Low-energy (80 mJ) Er:YAG laser levels are supposed to decrease demineralization, as shown by calcium and phosphorous measurements from the tooth surface (36). Lasmar et al. showed that Er:YAG laser causes less reduction in calcium oxide and phosphorus pentoxide (P2O5) levels than acid etching. This reached significant levels in the P2O5 concentration, suggesting that the use of Er:YAG laser caused less demineralization than acid etching and white spot lesion formation (37). However, according to the findings by Cokakoglu et al. (38), the idea that laser etching might create remineralization microspaces by trapping free ions was rejected, and they indicated that different Er:YAG laser parameters of 1 W (100 mJ and 10 Hz) or 2 W (200 mJ and 10 Hz) for enamel conditioning cannot prevent enamel demineralization when using different adhesives.

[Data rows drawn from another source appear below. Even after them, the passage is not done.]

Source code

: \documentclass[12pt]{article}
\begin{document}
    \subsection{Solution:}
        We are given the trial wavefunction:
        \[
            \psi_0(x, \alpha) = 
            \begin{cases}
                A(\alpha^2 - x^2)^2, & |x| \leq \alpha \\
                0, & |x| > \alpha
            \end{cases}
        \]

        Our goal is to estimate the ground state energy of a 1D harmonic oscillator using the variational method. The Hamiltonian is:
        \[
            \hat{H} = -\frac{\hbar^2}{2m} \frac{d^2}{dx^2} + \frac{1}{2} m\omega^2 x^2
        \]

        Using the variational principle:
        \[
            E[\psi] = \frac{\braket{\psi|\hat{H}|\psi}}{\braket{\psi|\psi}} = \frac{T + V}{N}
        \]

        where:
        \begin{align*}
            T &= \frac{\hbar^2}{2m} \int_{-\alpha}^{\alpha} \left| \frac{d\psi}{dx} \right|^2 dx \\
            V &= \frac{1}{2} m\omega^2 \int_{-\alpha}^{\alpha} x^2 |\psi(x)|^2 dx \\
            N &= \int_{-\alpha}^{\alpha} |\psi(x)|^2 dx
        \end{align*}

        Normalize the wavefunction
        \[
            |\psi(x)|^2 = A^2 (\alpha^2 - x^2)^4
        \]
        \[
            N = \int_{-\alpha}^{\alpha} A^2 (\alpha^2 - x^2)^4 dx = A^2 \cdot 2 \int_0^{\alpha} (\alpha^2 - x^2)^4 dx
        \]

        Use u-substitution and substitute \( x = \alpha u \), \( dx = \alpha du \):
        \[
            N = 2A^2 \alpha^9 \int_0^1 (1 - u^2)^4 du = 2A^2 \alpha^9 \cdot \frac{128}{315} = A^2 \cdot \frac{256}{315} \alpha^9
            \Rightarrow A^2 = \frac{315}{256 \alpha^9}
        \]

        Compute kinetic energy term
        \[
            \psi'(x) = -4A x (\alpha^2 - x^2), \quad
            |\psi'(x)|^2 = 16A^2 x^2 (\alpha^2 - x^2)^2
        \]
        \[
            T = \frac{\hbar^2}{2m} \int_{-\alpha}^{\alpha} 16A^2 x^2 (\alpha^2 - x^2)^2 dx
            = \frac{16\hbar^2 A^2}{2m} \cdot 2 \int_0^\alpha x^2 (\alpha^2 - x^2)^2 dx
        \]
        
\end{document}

According to Sallam et al. (39), it has been shown that there was no significant difference between the mean of shear bond strength and the etched groups, and it was concluded that the laser-etched group (1.5 W/15 Hz/Er:YAG laser) resulted in clinically accepted bond strength and could be an alternative to conventional acid etching. However, in another study (40), although high shear bonding strength has been obtained with Er:YAG laser-irradiated tooth samples prior to bonding, it was reported that enamel surfaces have been highly damaged during removal and so the acid etching method and single-step etching (self-etch) can be both used more safely in orthodontic bracket bonding.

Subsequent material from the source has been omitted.